For his part, Bennett says he wasn't listening to the "haters" in the run-up to The Christmas House's historic premiere last year. "I was too busy trying to find the trench coat I wore in the movie to give to the Smithsonian because Hallmark made history with this movie," he says, laughing. "I am so proud of the Hallmark Channel and their commitment to inclusion and diversity. If the younger me were to see two men in love at Christmas, I think he would have felt a little less scared. And I hope that we’re able to make a whole bunch of other LGBTQ-plus people feel less scared and more seen during the holidays with their families." Another familiar Hallmark Channel face, Candace Cameron Bure, is similarly pleased to see the network making more room under the Christmas tree for diverse characters. "Everyone deserves to be represented," she tells Yahoo Entertainment as part of a recent interview for the Are the Kids Alright? video series. "They are striving to do that and I'm just gonna continue to do the same. It's nice to see fresh faces, and you hear all kinds of stories about all different families, because families look different everywhere you go."

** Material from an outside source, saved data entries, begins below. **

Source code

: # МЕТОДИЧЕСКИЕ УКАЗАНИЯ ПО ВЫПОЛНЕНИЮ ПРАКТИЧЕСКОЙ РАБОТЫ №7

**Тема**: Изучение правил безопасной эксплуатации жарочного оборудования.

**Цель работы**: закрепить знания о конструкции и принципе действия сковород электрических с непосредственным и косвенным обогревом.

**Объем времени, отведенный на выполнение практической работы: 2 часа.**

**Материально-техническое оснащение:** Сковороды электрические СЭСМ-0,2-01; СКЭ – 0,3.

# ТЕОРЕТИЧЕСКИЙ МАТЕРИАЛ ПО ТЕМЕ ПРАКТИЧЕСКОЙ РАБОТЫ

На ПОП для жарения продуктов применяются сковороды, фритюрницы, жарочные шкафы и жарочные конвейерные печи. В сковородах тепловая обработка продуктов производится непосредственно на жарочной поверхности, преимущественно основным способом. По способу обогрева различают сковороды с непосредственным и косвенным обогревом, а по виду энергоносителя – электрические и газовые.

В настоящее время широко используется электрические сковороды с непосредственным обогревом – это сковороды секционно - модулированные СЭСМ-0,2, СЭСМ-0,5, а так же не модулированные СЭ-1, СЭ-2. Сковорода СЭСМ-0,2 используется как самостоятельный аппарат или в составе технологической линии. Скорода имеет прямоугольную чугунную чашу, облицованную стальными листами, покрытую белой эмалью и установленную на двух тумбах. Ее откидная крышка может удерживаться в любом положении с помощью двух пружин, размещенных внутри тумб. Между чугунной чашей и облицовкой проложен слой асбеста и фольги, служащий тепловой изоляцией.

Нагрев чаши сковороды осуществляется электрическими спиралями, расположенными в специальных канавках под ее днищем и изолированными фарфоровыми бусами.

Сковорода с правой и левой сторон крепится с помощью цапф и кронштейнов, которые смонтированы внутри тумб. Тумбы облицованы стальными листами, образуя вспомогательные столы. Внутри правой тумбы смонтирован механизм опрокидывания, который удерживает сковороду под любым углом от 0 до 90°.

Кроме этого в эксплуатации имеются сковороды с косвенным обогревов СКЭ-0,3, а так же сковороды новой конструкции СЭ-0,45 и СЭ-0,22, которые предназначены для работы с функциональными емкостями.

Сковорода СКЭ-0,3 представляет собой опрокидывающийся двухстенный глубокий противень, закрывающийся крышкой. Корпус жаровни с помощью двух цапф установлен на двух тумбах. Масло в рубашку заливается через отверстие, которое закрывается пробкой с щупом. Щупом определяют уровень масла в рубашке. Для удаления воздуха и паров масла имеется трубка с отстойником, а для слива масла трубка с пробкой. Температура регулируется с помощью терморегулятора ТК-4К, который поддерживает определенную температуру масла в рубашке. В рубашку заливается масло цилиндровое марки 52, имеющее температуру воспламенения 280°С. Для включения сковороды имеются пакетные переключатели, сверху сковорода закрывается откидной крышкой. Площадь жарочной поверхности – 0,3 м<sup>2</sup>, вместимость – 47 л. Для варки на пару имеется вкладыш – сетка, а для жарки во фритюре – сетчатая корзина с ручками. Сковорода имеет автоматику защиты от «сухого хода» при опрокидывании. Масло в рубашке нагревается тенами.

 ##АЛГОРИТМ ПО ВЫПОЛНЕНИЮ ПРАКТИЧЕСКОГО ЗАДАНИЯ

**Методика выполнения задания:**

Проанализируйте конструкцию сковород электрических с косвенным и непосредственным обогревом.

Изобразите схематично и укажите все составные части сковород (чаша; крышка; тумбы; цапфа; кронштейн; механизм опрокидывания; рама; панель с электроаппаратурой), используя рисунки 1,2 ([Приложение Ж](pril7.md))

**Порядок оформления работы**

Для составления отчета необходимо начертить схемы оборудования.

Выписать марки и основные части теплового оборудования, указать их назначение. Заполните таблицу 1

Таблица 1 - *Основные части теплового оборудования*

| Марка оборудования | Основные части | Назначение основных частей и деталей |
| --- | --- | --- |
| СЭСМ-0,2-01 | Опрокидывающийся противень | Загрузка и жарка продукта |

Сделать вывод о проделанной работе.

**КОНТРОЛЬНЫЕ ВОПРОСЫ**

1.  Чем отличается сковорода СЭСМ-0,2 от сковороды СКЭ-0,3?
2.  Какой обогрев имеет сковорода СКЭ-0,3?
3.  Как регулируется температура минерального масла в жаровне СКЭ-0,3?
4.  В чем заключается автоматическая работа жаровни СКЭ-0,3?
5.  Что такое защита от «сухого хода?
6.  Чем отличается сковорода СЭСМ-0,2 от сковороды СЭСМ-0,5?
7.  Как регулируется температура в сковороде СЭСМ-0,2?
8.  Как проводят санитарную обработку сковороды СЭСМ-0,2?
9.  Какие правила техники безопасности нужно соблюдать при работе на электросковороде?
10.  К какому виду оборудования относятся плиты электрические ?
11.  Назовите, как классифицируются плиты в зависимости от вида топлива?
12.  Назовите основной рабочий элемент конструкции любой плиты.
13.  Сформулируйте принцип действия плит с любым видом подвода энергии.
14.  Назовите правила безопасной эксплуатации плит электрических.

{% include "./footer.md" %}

In the spirit of Single All the Way's message to not hide one's true feelings, Urie has a message for those who might try to make Christmas movies yet another front in the culture wars: "Bring it on," he says with a smile. "If they think gay people don't love Christmas, then they're living under some kind of heterosexual rock. If you don't like watching gay people love Christmas, then you can go find one of the literally thousands of other straight Christmas movies. As we take over, Christmas movies will be inherently gay, and the ones about straight people will have to be described as straight Christmas movies!"
Urie points to a specific scene in Single All the Way that acts as a signpost for the lasting change that's coming to holiday movies. It's a simple, yet moving one in which Chambers and Bostwick have a heart-to-heart about how best friends can also make the best life partners.
"Barry Bostwick is a total icon — he'll always be hot! — but let's face it: He's an old white man," Urie says, laughing. "So an old, straight white man telling a young, queer Black man that they're same... there's something so beautiful in that. Their experiences and backgrounds are different, but when it comes to love and companionship, these guys are the same. There will be a lot of old white men who end up watching this movie because whoever they're with told them to. When they see that scene, they'll realize this movie is also for them — and I love that."